>>>>

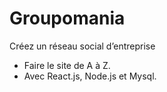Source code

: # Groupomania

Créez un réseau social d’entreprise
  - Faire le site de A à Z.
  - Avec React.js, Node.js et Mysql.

<<<<
>>>>

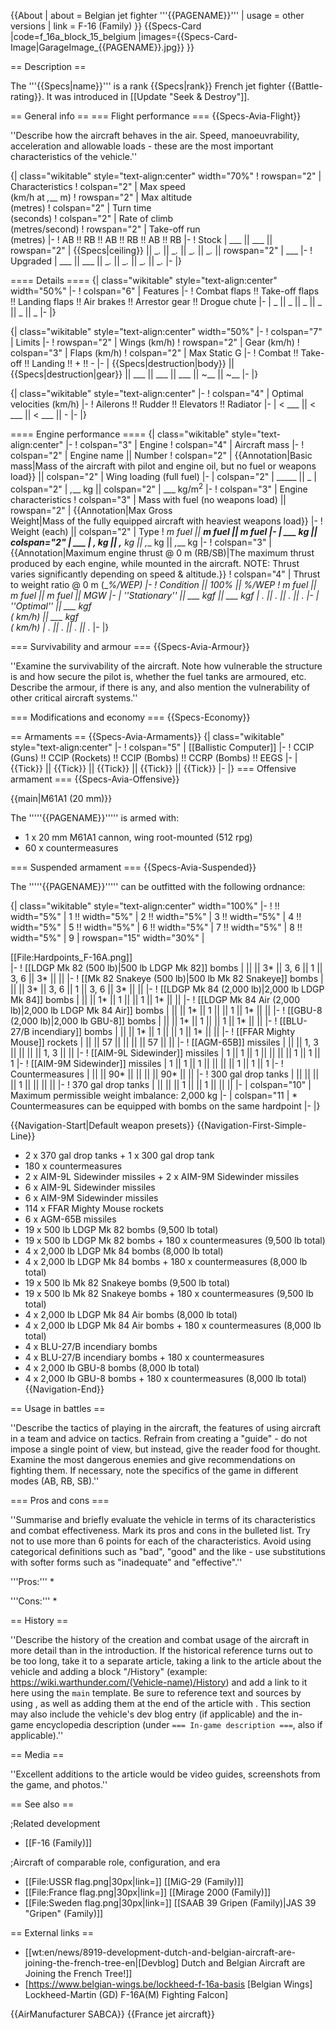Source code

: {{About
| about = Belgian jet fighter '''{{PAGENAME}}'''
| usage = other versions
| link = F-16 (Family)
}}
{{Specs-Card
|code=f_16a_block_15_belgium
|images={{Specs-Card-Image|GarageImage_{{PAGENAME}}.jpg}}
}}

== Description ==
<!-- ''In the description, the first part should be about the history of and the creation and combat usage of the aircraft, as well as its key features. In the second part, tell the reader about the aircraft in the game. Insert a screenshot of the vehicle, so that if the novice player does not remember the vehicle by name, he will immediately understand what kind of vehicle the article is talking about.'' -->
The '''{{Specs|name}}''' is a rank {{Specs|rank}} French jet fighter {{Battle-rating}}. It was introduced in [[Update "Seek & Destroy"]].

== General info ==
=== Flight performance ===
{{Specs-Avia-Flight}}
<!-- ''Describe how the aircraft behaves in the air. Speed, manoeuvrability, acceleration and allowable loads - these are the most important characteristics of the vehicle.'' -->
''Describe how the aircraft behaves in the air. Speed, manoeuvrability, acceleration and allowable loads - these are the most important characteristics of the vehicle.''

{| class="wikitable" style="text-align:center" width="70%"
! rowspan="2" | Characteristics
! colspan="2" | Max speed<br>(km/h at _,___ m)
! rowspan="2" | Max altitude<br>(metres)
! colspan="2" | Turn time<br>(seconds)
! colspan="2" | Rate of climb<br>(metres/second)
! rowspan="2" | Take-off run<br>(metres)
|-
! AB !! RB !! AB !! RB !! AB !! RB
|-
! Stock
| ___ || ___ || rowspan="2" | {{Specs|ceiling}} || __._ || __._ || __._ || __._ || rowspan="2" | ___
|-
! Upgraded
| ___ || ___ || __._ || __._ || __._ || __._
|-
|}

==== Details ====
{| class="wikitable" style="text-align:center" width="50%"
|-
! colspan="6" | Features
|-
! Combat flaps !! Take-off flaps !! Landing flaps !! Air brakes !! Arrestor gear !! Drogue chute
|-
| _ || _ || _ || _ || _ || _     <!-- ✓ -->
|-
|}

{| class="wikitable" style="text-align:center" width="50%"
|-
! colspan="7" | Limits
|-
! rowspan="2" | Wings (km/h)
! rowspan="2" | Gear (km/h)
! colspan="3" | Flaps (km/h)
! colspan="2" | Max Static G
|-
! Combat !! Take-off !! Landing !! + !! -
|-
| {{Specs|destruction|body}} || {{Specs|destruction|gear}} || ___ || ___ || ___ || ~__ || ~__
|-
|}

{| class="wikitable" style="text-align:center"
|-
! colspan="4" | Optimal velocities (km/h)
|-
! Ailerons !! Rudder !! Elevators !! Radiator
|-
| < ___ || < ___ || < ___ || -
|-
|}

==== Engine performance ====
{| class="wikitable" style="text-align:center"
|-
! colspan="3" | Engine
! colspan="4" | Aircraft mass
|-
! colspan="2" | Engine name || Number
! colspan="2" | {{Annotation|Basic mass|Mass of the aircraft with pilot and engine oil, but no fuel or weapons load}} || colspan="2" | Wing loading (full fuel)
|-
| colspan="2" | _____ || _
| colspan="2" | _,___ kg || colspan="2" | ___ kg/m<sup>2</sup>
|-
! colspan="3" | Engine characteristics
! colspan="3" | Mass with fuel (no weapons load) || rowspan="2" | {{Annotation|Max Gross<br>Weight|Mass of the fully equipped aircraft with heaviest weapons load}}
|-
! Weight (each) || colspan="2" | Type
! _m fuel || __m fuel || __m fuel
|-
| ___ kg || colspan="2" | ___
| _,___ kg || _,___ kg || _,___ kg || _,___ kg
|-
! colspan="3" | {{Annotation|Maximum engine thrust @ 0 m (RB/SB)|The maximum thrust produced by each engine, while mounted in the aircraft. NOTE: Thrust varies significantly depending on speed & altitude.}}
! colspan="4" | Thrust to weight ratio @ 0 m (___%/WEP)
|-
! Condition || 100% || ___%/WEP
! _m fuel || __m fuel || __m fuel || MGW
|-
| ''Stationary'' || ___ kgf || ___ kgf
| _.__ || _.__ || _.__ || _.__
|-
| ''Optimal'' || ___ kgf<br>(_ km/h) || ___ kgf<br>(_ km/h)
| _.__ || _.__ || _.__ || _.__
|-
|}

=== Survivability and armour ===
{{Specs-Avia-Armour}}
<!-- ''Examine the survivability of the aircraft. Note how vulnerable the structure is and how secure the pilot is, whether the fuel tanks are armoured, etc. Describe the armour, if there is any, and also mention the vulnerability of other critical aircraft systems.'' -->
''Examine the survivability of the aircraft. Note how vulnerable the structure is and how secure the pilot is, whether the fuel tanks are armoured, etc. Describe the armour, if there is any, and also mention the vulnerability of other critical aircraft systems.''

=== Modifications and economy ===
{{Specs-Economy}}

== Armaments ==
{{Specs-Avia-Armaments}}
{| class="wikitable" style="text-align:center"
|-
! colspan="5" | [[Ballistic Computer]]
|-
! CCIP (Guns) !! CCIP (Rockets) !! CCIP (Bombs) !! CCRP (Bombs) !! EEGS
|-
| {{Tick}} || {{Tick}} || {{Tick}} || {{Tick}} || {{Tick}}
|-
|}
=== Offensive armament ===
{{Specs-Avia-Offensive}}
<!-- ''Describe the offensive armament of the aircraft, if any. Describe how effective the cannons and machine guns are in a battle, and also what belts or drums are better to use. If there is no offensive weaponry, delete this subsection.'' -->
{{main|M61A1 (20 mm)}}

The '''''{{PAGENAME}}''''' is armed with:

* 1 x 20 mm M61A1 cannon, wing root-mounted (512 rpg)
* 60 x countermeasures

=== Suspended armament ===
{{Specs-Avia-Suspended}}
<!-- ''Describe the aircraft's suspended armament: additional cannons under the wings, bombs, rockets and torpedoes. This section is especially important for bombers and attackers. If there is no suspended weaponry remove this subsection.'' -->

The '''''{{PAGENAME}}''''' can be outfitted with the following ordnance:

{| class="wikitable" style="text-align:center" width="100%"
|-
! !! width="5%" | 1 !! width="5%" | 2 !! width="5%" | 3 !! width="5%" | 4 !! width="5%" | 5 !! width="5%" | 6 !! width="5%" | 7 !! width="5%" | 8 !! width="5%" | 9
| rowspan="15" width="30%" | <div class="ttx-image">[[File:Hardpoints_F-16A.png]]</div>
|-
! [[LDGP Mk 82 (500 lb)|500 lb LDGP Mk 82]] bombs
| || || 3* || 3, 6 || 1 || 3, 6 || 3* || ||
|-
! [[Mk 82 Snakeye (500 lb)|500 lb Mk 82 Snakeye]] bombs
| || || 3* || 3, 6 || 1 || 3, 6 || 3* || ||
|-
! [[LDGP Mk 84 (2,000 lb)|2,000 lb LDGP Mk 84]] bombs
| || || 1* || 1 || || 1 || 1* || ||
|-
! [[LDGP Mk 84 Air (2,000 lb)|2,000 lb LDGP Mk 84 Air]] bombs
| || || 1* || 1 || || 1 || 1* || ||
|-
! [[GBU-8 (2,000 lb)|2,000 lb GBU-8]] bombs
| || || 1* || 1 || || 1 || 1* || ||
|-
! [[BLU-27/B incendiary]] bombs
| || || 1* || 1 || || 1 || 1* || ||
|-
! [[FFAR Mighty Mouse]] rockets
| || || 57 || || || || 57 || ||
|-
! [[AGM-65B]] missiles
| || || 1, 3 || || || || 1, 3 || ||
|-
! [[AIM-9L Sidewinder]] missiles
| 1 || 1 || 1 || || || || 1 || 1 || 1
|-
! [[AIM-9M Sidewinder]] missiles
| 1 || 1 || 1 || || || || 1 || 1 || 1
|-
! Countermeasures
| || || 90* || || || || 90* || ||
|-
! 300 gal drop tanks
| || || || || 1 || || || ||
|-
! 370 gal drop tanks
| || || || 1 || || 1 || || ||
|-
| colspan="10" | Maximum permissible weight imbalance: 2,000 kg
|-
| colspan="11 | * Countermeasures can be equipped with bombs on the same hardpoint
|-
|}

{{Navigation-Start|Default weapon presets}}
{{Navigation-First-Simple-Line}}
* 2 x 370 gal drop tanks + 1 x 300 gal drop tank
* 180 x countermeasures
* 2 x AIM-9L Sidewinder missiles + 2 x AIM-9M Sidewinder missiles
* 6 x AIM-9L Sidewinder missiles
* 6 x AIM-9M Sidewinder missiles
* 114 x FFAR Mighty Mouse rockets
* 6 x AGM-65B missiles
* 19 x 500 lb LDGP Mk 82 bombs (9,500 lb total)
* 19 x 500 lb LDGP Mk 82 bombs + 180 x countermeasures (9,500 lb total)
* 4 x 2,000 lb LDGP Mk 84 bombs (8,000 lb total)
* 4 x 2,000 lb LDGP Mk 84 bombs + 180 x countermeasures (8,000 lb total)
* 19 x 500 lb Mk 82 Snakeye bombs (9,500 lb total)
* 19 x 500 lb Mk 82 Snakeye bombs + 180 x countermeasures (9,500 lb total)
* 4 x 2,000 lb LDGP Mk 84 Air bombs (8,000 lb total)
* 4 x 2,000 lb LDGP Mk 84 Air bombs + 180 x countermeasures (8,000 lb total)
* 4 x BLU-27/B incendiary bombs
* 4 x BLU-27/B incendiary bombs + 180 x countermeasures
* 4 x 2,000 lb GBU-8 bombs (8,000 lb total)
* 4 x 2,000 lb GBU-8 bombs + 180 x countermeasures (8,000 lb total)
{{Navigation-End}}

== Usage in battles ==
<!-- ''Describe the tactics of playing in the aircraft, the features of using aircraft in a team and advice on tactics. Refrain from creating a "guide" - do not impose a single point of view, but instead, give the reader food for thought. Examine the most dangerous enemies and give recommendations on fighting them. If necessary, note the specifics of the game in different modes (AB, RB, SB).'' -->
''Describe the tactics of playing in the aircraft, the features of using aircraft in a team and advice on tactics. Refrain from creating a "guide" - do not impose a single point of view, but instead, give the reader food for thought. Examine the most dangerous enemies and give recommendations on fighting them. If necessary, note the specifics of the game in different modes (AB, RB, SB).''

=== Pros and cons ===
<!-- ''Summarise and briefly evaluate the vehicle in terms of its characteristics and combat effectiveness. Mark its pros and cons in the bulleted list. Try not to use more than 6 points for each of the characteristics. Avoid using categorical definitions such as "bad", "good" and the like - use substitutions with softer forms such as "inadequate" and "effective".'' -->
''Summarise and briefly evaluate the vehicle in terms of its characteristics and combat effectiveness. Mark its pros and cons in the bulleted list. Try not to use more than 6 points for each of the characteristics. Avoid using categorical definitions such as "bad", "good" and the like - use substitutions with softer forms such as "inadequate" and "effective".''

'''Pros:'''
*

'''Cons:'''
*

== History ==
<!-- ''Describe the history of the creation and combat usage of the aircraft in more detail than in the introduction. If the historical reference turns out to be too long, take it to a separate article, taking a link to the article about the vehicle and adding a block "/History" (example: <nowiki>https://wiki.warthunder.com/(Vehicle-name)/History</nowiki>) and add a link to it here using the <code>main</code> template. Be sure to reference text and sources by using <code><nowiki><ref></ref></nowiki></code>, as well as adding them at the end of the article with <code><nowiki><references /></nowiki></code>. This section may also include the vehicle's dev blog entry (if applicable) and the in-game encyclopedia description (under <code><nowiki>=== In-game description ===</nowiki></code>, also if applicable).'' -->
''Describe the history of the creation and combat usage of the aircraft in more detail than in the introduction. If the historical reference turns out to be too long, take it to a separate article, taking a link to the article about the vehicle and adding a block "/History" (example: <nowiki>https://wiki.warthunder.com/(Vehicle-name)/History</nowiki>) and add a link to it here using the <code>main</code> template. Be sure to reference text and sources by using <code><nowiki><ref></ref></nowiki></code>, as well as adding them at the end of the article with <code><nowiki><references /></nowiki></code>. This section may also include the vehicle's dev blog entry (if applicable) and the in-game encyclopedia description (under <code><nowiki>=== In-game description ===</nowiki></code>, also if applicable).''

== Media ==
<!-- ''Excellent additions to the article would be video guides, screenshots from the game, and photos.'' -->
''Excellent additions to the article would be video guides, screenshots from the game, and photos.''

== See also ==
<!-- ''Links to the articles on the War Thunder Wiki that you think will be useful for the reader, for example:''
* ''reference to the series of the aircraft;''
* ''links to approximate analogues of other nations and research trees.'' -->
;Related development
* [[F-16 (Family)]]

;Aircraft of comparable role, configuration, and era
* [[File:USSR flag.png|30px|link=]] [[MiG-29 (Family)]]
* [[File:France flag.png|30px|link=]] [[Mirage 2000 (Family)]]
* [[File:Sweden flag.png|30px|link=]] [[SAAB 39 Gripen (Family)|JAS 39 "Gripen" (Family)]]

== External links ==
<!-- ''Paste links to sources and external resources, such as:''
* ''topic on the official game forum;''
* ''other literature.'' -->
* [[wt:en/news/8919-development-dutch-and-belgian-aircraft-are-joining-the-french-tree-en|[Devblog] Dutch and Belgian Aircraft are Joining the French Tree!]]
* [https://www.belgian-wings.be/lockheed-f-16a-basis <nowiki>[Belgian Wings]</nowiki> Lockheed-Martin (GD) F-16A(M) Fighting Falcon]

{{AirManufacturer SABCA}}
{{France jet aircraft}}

<<<<

**How to complete this task:** Scan the records for the word "French". Copy each line where it turns up.

**Completed exercise:**
The '''{{Specs|name}}''' is a rank {{Specs|rank}} French jet fighter {{Battle-rating}}. It was introduced in [[Update "Seek & Destroy"]].
* [[wt:en/news/8919-development-dutch-and-belgian-aircraft-are-joining-the-french-tree-en|[Devblog] Dutch and Belgian Aircraft are Joining the French Tree!]]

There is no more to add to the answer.